Such good replies! I think you all said most of what I would have said.
Let's see, is there anything different I can addd . . .
Well, first of all, as a beginner you are probably gripping the horse more than you need to , so you are already applying more leg pressure than is "nuetral". The lesson horse knows this and is good at tuning out the "grip of death" that newbies ride with. However, it will mean that to make an aid feel different, you have to make it, well, . . . Different.
That mean that it must be either a stronger squeeze or have some kind of movement to it. I like the use of a bit of movement. So, when I put both legs on, like to ask the hrose to trot off from a walk, I kind of put them on in a way that feels a bit like "plumping a pillow" between my calves. So, I lightly bump the horse, :"bump, bump, bump" . This has a more enlivening action than a hard squeeze. Some horse dislike being squeezed between your calves and will suck back behind your leg. You'll learn to recognize that feeling over time.
But, you liven up your horse by livenning up yourself. So, along with putting a LIVE leg on it, you think "let's go!" and you kind of mentally add energy to your seat and mind. I know it sounds woo-woo, but it works!

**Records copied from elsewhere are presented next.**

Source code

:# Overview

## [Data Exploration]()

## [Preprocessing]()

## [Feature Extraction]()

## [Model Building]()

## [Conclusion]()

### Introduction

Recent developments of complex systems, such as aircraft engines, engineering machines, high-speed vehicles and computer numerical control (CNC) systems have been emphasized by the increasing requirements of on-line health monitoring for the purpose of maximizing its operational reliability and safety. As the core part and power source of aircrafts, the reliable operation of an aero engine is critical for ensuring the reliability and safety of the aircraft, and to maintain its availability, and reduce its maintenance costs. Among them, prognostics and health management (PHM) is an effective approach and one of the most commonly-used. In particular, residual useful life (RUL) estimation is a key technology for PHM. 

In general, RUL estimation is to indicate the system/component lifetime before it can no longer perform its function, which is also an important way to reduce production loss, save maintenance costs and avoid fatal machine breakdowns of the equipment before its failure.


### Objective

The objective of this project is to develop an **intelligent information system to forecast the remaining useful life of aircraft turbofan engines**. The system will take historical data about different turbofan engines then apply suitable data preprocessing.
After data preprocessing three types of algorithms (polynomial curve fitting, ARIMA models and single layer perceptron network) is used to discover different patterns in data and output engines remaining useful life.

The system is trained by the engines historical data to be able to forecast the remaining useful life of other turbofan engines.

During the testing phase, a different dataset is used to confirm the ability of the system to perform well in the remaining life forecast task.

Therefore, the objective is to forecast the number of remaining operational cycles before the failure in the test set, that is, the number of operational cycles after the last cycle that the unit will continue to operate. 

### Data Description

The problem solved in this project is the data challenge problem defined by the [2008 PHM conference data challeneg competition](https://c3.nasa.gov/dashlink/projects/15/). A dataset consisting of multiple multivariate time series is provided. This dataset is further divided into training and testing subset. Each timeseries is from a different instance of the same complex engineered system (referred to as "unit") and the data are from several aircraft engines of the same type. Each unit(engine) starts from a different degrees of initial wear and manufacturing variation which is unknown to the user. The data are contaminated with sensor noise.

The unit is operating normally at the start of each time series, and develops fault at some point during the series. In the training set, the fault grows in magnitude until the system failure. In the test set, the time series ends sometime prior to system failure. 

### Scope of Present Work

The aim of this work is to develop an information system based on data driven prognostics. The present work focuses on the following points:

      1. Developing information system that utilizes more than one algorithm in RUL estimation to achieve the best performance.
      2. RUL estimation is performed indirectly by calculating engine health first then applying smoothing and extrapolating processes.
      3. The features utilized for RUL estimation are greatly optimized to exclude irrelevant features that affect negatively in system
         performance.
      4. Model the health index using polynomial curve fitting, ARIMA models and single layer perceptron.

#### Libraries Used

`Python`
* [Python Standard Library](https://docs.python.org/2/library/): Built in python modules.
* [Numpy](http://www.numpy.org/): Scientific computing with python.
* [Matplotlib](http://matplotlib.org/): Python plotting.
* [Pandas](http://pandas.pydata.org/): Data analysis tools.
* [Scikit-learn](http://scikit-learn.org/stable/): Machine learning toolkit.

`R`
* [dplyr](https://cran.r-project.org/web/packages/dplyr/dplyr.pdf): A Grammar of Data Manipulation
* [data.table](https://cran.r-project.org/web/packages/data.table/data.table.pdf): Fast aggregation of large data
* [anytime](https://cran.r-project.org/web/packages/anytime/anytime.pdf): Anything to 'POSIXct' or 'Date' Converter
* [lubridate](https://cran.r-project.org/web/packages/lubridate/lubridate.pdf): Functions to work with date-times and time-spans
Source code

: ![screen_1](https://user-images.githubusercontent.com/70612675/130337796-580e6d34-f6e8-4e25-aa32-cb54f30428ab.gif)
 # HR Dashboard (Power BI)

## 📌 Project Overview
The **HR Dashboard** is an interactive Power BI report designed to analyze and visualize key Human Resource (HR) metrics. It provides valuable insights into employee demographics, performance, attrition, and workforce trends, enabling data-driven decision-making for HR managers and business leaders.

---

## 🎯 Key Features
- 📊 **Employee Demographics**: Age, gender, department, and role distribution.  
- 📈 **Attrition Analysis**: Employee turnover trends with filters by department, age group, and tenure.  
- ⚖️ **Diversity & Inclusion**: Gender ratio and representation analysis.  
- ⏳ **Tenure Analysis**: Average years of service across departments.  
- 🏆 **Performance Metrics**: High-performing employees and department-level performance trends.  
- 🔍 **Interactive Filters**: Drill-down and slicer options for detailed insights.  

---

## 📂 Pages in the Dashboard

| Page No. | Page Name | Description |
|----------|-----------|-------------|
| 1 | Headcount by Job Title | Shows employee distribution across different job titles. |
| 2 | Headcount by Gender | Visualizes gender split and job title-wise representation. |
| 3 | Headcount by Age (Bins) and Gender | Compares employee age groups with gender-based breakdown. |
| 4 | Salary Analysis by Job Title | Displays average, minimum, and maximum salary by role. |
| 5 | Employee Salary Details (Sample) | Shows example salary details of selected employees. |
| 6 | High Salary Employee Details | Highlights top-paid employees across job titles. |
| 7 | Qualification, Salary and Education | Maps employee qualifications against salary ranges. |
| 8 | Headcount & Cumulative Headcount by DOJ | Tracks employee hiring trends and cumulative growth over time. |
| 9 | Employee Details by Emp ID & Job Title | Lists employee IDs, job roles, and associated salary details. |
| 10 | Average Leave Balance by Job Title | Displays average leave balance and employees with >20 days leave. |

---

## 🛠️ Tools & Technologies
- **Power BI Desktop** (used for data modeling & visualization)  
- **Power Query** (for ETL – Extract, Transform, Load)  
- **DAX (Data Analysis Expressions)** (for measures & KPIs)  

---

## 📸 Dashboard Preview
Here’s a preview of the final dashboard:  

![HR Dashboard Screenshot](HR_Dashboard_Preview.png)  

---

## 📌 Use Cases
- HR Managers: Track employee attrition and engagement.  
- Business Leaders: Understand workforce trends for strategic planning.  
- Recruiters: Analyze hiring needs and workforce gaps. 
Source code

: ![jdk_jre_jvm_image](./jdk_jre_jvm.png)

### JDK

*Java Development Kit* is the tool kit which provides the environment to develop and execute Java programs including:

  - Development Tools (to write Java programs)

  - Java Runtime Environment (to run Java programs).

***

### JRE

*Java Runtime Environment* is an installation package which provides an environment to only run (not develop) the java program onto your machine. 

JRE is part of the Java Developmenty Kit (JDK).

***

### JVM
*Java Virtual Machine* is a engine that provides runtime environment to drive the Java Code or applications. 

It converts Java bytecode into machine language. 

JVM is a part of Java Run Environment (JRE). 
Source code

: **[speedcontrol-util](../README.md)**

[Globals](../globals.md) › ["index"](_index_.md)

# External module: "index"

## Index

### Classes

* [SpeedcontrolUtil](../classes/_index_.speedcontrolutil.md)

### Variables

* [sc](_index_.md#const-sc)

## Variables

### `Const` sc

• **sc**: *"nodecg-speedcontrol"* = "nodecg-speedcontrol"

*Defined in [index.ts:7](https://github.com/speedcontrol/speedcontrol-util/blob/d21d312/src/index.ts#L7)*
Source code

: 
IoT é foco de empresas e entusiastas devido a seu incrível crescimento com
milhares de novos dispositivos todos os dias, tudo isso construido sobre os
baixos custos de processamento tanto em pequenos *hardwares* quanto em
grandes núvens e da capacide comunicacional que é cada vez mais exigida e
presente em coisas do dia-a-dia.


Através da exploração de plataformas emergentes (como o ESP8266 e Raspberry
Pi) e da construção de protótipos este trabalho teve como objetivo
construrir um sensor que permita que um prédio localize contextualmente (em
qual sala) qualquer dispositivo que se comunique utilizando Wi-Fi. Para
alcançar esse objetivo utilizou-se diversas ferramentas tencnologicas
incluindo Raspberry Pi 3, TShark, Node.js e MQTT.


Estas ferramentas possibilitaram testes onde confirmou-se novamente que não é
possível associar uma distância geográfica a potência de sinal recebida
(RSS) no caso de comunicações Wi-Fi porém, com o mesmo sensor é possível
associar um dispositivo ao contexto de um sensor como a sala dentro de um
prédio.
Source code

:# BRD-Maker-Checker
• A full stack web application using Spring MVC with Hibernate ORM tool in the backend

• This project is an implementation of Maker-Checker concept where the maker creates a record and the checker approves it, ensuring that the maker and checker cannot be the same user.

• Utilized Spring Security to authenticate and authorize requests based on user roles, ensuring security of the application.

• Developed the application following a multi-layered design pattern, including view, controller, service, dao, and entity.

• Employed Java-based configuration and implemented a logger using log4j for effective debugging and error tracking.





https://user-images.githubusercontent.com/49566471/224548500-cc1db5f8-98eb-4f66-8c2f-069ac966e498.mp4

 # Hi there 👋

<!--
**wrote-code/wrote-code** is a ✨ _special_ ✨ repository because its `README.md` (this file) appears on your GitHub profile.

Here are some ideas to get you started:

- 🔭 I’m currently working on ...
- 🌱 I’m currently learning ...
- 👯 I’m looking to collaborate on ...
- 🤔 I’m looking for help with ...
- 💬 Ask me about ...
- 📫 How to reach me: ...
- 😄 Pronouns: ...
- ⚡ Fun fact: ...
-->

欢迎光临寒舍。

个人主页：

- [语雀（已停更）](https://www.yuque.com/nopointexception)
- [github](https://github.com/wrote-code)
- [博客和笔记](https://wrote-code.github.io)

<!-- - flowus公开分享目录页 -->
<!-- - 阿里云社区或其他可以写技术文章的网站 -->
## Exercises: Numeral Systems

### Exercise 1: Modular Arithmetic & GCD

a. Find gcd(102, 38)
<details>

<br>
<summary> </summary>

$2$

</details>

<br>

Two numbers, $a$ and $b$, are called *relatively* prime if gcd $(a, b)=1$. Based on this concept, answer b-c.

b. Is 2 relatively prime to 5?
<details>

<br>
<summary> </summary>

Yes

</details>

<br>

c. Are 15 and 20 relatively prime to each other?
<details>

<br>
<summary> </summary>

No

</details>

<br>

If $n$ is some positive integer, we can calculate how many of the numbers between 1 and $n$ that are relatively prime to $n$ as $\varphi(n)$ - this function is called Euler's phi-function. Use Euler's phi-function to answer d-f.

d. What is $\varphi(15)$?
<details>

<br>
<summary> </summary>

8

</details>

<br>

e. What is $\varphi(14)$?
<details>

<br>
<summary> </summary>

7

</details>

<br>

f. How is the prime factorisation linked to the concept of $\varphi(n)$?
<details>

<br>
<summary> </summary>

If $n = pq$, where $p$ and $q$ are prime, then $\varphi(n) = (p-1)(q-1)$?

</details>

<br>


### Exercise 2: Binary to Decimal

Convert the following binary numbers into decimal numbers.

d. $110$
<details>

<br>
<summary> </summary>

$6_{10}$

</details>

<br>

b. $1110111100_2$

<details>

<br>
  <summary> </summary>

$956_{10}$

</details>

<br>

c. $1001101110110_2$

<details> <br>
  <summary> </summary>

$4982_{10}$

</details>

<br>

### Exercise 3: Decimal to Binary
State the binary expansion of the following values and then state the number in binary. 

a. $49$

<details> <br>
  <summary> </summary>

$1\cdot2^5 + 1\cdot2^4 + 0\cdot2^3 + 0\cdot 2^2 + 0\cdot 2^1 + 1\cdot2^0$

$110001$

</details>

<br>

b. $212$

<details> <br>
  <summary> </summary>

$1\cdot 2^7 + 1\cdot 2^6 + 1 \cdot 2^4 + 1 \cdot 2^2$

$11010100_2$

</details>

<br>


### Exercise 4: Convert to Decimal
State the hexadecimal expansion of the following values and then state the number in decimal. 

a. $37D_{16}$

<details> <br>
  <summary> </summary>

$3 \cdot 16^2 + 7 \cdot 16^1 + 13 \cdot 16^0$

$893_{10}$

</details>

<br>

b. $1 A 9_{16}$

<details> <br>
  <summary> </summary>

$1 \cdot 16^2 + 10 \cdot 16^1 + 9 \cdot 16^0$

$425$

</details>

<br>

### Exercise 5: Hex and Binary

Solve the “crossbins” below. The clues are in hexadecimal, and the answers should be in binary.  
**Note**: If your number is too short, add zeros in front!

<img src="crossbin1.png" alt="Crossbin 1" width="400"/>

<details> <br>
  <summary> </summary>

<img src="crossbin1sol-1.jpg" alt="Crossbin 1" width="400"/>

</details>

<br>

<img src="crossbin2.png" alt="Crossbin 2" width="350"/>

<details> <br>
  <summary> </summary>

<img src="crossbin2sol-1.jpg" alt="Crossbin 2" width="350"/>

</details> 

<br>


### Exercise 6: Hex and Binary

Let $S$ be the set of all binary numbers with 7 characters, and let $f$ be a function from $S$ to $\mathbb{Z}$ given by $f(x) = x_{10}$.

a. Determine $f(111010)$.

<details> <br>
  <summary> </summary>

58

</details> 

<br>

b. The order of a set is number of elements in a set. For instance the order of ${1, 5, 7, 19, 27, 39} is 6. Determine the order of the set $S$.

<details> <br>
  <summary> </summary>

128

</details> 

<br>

Another way to put a leg aid on that will feel different is to "brush" your horse's side with your ankle. This feels very different from nuetral and should get a reaction from the hrose.
Getting a reaction, or as I say, "a change" is what it's all about. All aids are meant to signal that the horse make some sort of change. There is nothing that says you can't experiment a bit with puttting your leg on a bit more forward, backward , heel in, calf in, ankle bone on the side of horse, whatever ,. . .and just see what sort of "change" you get from the hrose. Trial and error.
Eventually, both you and he will remember what got the best change and you'll repeat that aid.
Horse's arent like a machine, that there is certain buttons that always get certain reactions. They are trained to have predictable reactions, but some work better in one way, others in another.
Riding looks so easy but is MUCH deeper than it appears on the surface.
When I first started Dressage, I aske my teacher, "How long does it take to become a good Dressage rider?"
"At least Ten years" was her answer!